Introducing Aisle

May 29, 2025 by Tzu Gwo

We are excited to introduce Aisle: a lightweight Parquet query library that delivers efficient predicate pushdown for reading Parquet files. Aisle's binary size is only about one-fifth of the DataFusion Parquet datasource, making it compact and easy to embed.

Unlike using standard Parquet bindings, Aisle provides a set of low-level, non-SQL APIs that let users describe exactly what data ranges they want to query. Based on these descriptions, Aisle uses only the metadata inside the Parquet file to quickly skip over irrelevant data, speeding up queries through a technique known as pushdown.

In our benchmarks, Aisle delivers a 2x to 10x speedup over plain Parquet Rust bindings, especially when there is a lot of data to filter—the more data you can skip, the more effective Aisle becomes.

Aisle Performance

Aisle's predicate filtering provides significant performance benefits, especially for selective queries on large datasets. We designed a series of benchmarks to test Aisle's performance, and the results show that predicate pushdown brings a clear improvement over traditional methods.
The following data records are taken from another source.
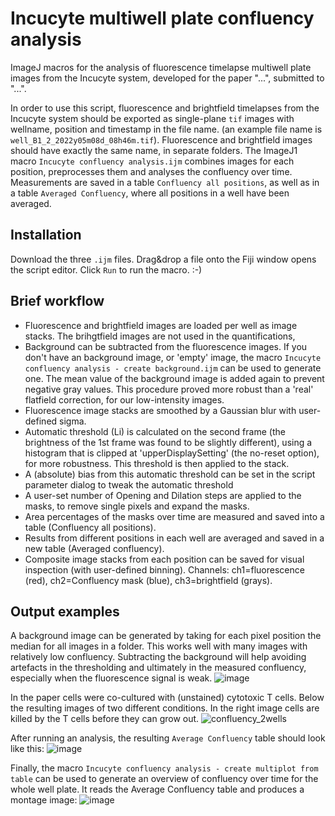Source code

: # Incucyte multiwell plate confluency analysis
ImageJ macros for the analysis of fluorescence timelapse multiwell plate images from the Incucyte system, developed for the paper "...", submitted to "...".

In order to use this script, fluorescence and brightfield timelapses from the Incucyte system should be exported as single-plane `tif` images with wellname, position and timestamp in the file name. (an example file name is `well_B1_2_2022y05m08d_08h46m.tif`). Fluorescence and brightfield images should have exactly the same name, in separate folders.  The ImageJ1 macro `Incucyte confluency analysis.ijm` combines images for each position, preprocesses them and analyses the confluency over time. Measurements are saved in a table `Confluency all positions`, as well as in a table `Averaged Confluency`, where all positions in a well have been averaged.

## Installation
Download the three `.ijm` files. Drag&drop a file onto the Fiji window opens the script editor. Click `Run` to run the macro. :-)

## Brief workflow
- Fluorescence and brightfield images are loaded per well as image stacks. The brihgtfield images are not used in the quantifications, 
- Background can be subtracted from the fluorescence images. If you don't have an background image, or 'empty' image, the macro `Incucyte confluency analysis - create background.ijm` can be used to generate one. The mean value of the background image is added again to prevent negative gray values. This procedure proved more robust than a 'real' flatfield correction, for our low-intensity images.
- Fluorescence image stacks are smoothed by a Gaussian blur with user-defined sigma.
- Automatic threshold (Li) is calculated on the second frame (the brightness of the 1st frame was found to be slightly different), using a histogram that is clipped at 'upperDisplaySetting' (the no-reset option), for more robustness. This threshold is then applied to the stack.
- A (absolute) bias from this automatic threshold can be set in the script parameter dialog to tweak the automatic threshold
- A user-set number of Opening and Dilation steps are applied to the masks, to remove single pixels and expand the masks.
- Area percentages of the masks over time are measured and saved into a table (Confluency all positions).
- Results from different positions in each well are averaged and saved in a new table (Averaged confluency).
- Composite image stacks from each position can be saved for visual inspection (with user-defined binning). Channels: ch1=fluorescence (red), ch2=Confluency mask (blue), ch3=brightfield (grays).

## Output examples

A background image can be generated by taking for each pixel position the median for all images in a folder. This works well with many images with relatively low confluency. Subtracting the background will help avoiding artefacts in the thresholding and ultimately in the measured confluency, especially when the fluorescence signal is weak.
![image](https://github.com/user-attachments/assets/a6324dc3-a87a-47fd-b387-3ba5679f64c9)

In the paper cells were co-cultured with (unstained) cytotoxic T cells. Below the resulting images of two different conditions. In the right image cells are killed by the T cells before they can grow out.
![confluency_2wells](https://github.com/user-attachments/assets/4c2d107f-82ab-454b-8a64-f5e2aa4761d6)

After running an analysis, the resulting `Average Confluency` table should look like this:
![image](https://github.com/user-attachments/assets/841debb9-f6c4-41cf-94c7-6ef4b077fa04)

Finally, the macro `Incucyte confluency analysis - create multiplot from table` can be used to generate an overview of confluency over time for the whole well plate. It reads the Average Confluency table and produces a montage image:
![image](https://github.com/user-attachments/assets/16478fef-e6f4-43e9-8441-33ae8971aa01)

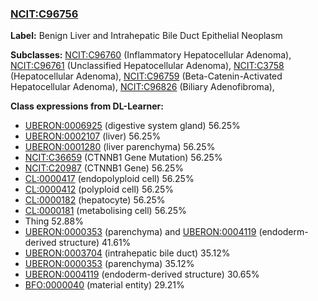 
### [NCIT:C96756](http://purl.obolibrary.org/obo/NCIT_C96756)
**Label:** Benign Liver and Intrahepatic Bile Duct Epithelial Neoplasm

**Subclasses:** [NCIT:C96760](http://purl.obolibrary.org/obo/NCIT_C96760) (Inflammatory Hepatocellular Adenoma), [NCIT:C96761](http://purl.obolibrary.org/obo/NCIT_C96761) (Unclassified Hepatocellular Adenoma), [NCIT:C3758](http://purl.obolibrary.org/obo/NCIT_C3758) (Hepatocellular Adenoma), [NCIT:C96759](http://purl.obolibrary.org/obo/NCIT_C96759) (Beta-Catenin-Activated Hepatocellular Adenoma), [NCIT:C96826](http://purl.obolibrary.org/obo/NCIT_C96826) (Biliary Adenofibroma), 

**Class expressions from DL-Learner:**

- [UBERON:0006925](http://purl.obolibrary.org/obo/UBERON_0006925) (digestive system gland) 56.25%
- [UBERON:0002107](http://purl.obolibrary.org/obo/UBERON_0002107) (liver) 56.25%
- [UBERON:0001280](http://purl.obolibrary.org/obo/UBERON_0001280) (liver parenchyma) 56.25%
- [NCIT:C36659](http://purl.obolibrary.org/obo/NCIT_C36659) (CTNNB1 Gene Mutation) 56.25%
- [NCIT:C20987](http://purl.obolibrary.org/obo/NCIT_C20987) (CTNNB1 Gene) 56.25%
- [CL:0000417](http://purl.obolibrary.org/obo/CL_0000417) (endopolyploid cell) 56.25%
- [CL:0000412](http://purl.obolibrary.org/obo/CL_0000412) (polyploid cell) 56.25%
- [CL:0000182](http://purl.obolibrary.org/obo/CL_0000182) (hepatocyte) 56.25%
- [CL:0000181](http://purl.obolibrary.org/obo/CL_0000181) (metabolising cell) 56.25%
- Thing 52.88%
- [UBERON:0000353](http://purl.obolibrary.org/obo/UBERON_0000353) (parenchyma) and [UBERON:0004119](http://purl.obolibrary.org/obo/UBERON_0004119) (endoderm-derived structure) 41.61%
- [UBERON:0003704](http://purl.obolibrary.org/obo/UBERON_0003704) (intrahepatic bile duct) 35.12%
- [UBERON:0000353](http://purl.obolibrary.org/obo/UBERON_0000353) (parenchyma) 35.12%
- [UBERON:0004119](http://purl.obolibrary.org/obo/UBERON_0004119) (endoderm-derived structure) 30.65%
- [BFO:0000040](http://purl.obolibrary.org/obo/BFO_0000040) (material entity) 29.21%


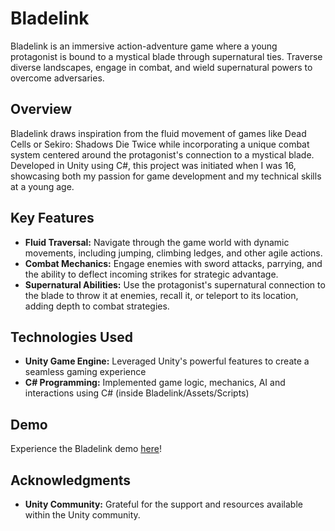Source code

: # Bladelink

Bladelink is an immersive action-adventure game where a young protagonist is bound to a mystical blade through supernatural ties. Traverse diverse landscapes, engage in combat, and wield supernatural powers to overcome adversaries.

## Overview

Bladelink draws inspiration from the fluid movement of games like Dead Cells or Sekiro: Shadows Die Twice while incorporating a unique combat system centered around the protagonist's connection to a mystical blade. Developed in Unity using C#, this project was initiated when I was 16, showcasing both my passion for game development and my technical skills at a young age.

## Key Features

- **Fluid Traversal:** Navigate through the game world with dynamic movements, including jumping, climbing ledges, and other agile actions.
- **Combat Mechanics:** Engage enemies with sword attacks, parrying, and the ability to deflect incoming strikes for strategic advantage.
- **Supernatural Abilities:** Use the protagonist's supernatural connection to the blade to throw it at enemies, recall it, or teleport to its location, adding depth to combat strategies.

## Technologies Used

- **Unity Game Engine:** Leveraged Unity's powerful features to create a seamless gaming experience
- **C# Programming:** Implemented game logic, mechanics, AI and interactions using C# (inside Bladelink/Assets/Scripts)

## Demo

Experience the Bladelink demo [here](https://krystof-knesl.itch.io/bladelink)!

## Acknowledgments

- **Unity Community:** Grateful for the support and resources available within the Unity community.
Below is an example of reading a 1.3GB sorted Parquet file.

                                     range query with ordered data
                     ╔═══════════════════════════════════════════════════════════════════════════╗
parquet              ╢███████████████████████████████████████████████████████████████████████████╟ 740.0068
Parquet + Page index ╢██████████████████████████████████████████████████████████████████████░░░░░╟ 691.7279
Aisle                ╢███████████████████████████████░░░░░░░░░░░░░░░░░░░░░░░░░░░░░░░░░░░░░░░░░░░░╟ 307.3197
Aisle + Page index   ╢█████████████████████████████░░░░░░░░░░░░░░░░░░░░░░░░░░░░░░░░░░░░░░░░░░░░░░╟ 287.6667
                     ╠═══════════════════════════════════════════════════════════════════════════╣
                     0                                                                           740.0068

                                    equivalent query with ordered data
                     ╔═══════════════════════════════════════════════════════════════════════════╗
parquet              ╢███████████████████████████████████████████████████████████████████████████╟ 652.1447
Parquet + Page index ╢██████████████████████████████████████████████████████████████████████░░░░░╟ 611.5472
Aisle                ╢█░░░░░░░░░░░░░░░░░░░░░░░░░░░░░░░░░░░░░░░░░░░░░░░░░░░░░░░░░░░░░░░░░░░░░░░░░░╟ 5.5786
Aisle + Page index   ╢░░░░░░░░░░░░░░░░░░░░░░░░░░░░░░░░░░░░░░░░░░░░░░░░░░░░░░░░░░░░░░░░░░░░░░░░░░░╟ 2.717
                     ╠═══════════════════════════════════════════════════════════════════════════╣
                     0                                                                           652.1447
                                            (lower is better)

Predicate Pushdown

When working with large datasets, one of the keys to efficient querying is to avoid reading unnecessary data. This is the core idea behind predicate pushdown: by applying filters early in the data reading process, the system can skip over irrelevant data and significantly reduce I/O and memory usage.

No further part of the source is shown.